It is often a minor detail that sets it off. The trigger today was the sound of paper sticking together when I tried to flip through an old book left beside the window for too long. Humidity does that. I stopped for a duration that felt excessive, separating the pages one by one, and his name simply manifested again, quiet and unbidden.
One finds a unique attribute in esteemed figures like the Sayadaw. They are not frequently seen in the public eye. Or perhaps they are perceived only from afar, viewed through a lens of stories, memories, and vague citations that no one can quite place. With Tharmanay Kyaw Sayadaw, I feel like I know him mostly through absences. The absence of spectacle. The absence of urgency. The absence of explanation. These very voids speak more eloquently than any speech.
I remember once asking someone about him. In a casual, non-formal tone. Just a casual question, as if I were asking about the weather. My companion nodded, smiled gently, and noted “Ah, Sayadaw… he possesses great steadiness.” The conversation ended there, without any expansion. At the moment, I felt somewhat underwhelmed. Now, I recognize the perfection in that brief response.
Currently, the sun is in its mid-afternoon position. The illumination is flat, lacking any golden or theatrical quality—it is simply light. I am positioned on the floor rather than in a chair, quite arbitrarily. Maybe my back wanted a different kind of complaint today. I keep pondering the idea of being steady and the rarity of that quality. Wisdom is often praised, but steadiness feels like the more arduous path. Wisdom is something we can respect from the outside. But steadiness must be practiced consistently in every moment.
Throughout his years, Tharmanay Kyaw Sayadaw endured vast shifts Political shifts, social shifts, the slow erosion and sudden rebuilding that characterizes the modern history of Burma. And still, when he is the subject of conversation, people don't dwell on his beliefs or stances. They talk about consistency. It was as though he remained a stable anchor while the world shifted around him. I’m not sure how someone manages that without becoming rigid. That level of balance seems nearly impossible to maintain.
I frequently return to a specific, minor memory, even if I am uncertain if my recollection is entirely accurate. An image of a monk arranging his robes with great deliberation, as if he were entirely free from any sense of urgency.
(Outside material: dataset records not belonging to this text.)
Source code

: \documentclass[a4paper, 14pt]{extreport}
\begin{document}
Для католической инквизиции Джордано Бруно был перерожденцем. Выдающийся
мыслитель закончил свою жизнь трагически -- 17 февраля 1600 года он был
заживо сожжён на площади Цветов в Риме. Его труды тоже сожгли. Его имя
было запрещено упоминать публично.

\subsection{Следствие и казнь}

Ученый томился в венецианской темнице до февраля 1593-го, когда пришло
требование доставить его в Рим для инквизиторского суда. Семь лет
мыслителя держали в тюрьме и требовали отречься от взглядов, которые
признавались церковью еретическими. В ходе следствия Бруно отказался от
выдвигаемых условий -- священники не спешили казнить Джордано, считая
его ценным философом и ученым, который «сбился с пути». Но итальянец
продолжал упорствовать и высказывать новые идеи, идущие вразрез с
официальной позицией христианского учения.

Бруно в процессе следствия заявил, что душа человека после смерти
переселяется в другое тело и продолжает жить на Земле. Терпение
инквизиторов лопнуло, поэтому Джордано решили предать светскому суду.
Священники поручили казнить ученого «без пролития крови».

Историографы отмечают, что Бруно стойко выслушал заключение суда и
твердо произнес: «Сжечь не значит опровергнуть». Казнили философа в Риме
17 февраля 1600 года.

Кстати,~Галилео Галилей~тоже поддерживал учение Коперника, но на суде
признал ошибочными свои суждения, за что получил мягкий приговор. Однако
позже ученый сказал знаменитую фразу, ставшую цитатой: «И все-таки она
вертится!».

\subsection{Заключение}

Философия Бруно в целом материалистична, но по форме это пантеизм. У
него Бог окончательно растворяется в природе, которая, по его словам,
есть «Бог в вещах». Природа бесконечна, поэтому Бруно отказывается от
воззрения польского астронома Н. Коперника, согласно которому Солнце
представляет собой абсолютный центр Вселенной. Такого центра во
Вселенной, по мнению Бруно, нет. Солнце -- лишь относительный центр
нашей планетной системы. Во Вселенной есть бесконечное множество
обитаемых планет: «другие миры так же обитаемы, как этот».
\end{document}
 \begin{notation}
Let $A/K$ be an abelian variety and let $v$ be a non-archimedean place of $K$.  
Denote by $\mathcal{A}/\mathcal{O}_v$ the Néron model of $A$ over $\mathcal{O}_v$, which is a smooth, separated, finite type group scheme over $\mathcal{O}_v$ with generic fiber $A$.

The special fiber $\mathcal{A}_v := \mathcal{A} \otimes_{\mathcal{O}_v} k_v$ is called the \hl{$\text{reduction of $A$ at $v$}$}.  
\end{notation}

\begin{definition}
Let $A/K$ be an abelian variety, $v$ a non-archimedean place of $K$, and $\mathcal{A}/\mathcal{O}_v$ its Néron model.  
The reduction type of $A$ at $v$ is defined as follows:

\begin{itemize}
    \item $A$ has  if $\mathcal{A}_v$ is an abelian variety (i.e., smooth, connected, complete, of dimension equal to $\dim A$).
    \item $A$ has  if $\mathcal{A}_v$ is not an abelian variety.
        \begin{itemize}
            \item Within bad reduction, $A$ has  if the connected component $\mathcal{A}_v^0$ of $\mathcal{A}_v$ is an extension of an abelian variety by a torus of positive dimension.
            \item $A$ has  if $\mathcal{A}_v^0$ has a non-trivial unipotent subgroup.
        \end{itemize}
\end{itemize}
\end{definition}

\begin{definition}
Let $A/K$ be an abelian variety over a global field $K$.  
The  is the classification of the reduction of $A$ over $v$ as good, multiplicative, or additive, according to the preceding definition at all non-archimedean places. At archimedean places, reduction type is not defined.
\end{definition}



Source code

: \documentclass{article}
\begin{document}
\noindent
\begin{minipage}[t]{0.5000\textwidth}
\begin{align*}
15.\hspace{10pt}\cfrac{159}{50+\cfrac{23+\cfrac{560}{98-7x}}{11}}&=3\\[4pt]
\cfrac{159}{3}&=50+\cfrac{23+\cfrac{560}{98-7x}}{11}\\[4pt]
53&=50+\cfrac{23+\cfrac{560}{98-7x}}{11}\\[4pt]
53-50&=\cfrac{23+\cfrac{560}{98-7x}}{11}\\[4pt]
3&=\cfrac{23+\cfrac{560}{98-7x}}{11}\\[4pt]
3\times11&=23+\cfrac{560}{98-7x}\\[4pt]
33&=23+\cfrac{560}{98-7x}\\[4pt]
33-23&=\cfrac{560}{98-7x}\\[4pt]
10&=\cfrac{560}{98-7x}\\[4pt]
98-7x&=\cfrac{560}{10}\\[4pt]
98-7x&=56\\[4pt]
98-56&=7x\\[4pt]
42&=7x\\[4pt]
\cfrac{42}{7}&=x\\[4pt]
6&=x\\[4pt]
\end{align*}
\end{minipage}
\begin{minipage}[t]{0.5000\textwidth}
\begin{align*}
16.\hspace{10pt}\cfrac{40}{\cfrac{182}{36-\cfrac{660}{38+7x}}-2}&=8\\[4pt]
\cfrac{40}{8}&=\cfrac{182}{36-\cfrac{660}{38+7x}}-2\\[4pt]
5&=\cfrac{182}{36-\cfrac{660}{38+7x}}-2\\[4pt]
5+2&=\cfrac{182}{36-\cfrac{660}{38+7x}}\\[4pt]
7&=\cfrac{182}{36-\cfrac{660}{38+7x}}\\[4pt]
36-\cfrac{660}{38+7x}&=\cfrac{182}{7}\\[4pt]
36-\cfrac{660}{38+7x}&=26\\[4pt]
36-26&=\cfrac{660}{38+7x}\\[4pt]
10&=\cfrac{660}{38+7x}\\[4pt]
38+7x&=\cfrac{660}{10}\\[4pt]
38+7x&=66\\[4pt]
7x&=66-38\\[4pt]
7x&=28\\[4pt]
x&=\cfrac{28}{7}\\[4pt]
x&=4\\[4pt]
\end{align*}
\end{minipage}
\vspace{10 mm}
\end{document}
It might have been another individual, not Tharmanay Kyaw Sayadaw. Memory tends to merge separate figures over time. But the underlying feeling stayed with me. The feeling of being unburdened by the demands of society.
I frequently ponder the price of living such a life. Not in a grand sense, but in the mundane daily sacrifices. Silent sacrifices that do not seem like losses to the casual eye. Forgoing interactions that might have taken place. Permitting errors in perception to remain. Letting others project their own expectations onto your silence. I am unsure if he more info ever contemplated these issues. Perhaps he was free of such concerns, and maybe that's the key.
My hands are now covered in dust from the old book. I remove the dust without much thought. Composing these thoughts seems somewhat redundant, in a positive sense. Not everything has to be useful. Sometimes, the simple act of acknowledgement is enough. that specific lives leave a profound imprint. never having sought to explain their own nature. Tharmanay Kyaw Sayadaw is such a figure in my eyes. A presence felt more than understood, and maybe meant to stay that way.